The task: Transcribe the following entries word for word; no picture is to appear in the copy.

(Dataset entries)
>>>>

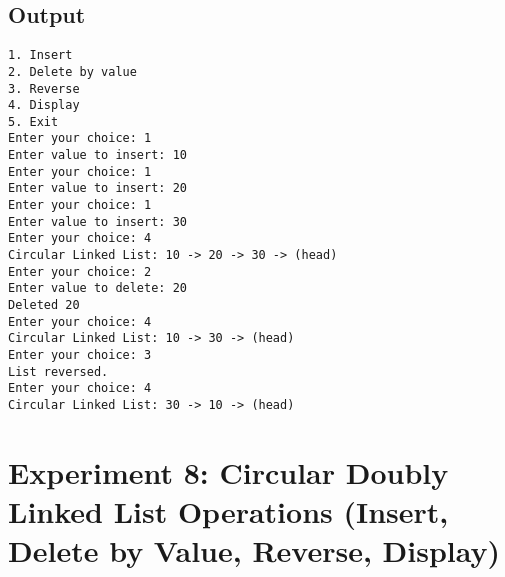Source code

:\documentclass[12pt,a4paper]{article}
\begin{document}
\subsection*{Output}
\begin{tcolorbox}[terminalstyle, title=Sample Output]
\texttt{1. Insert\\2. Delete by value\\3. Reverse\\4. Display\\5. Exit\\
Enter your choice: 1\\
Enter value to insert: 10\\
Enter your choice: 1\\
Enter value to insert: 20\\
Enter your choice: 1\\
Enter value to insert: 30\\
Enter your choice: 4\\
Circular Linked List: 10 -> 20 -> 30 -> (head)\\
Enter your choice: 2\\
Enter value to delete: 20\\
Deleted 20\\
Enter your choice: 4\\
Circular Linked List: 10 -> 30 -> (head)\\
Enter your choice: 3\\
List reversed.\\
Enter your choice: 4\\
Circular Linked List: 30 -> 10 -> (head)}
\end{tcolorbox}

\newpage
\section*{Experiment 8: Circular Doubly Linked List Operations (Insert, Delete by Value, Reverse, Display)}
\end{document}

<<<<

Result of the exercise:
Source code

:\documentclass[12pt,a4paper]{article}
\begin{document}
\subsection*{Output}
\begin{tcolorbox}[terminalstyle, title=Sample Output]
\texttt{1. Insert\\2. Delete by value\\3. Reverse\\4. Display\\5. Exit\\
Enter your choice: 1\\
Enter value to insert: 10\\
Enter your choice: 1\\
Enter value to insert: 20\\
Enter your choice: 1\\
Enter value to insert: 30\\
Enter your choice: 4\\
Circular Linked List: 10 -> 20 -> 30 -> (head)\\
Enter your choice: 2\\
Enter value to delete: 20\\
Deleted 20\\
Enter your choice: 4\\
Circular Linked List: 10 -> 30 -> (head)\\
Enter your choice: 3\\
List reversed.\\
Enter your choice: 4\\
Circular Linked List: 30 -> 10 -> (head)}
\end{tcolorbox}

\newpage
\section*{Experiment 8: Circular Doubly Linked List Operations (Insert, Delete by Value, Reverse, Display)}
\end{document}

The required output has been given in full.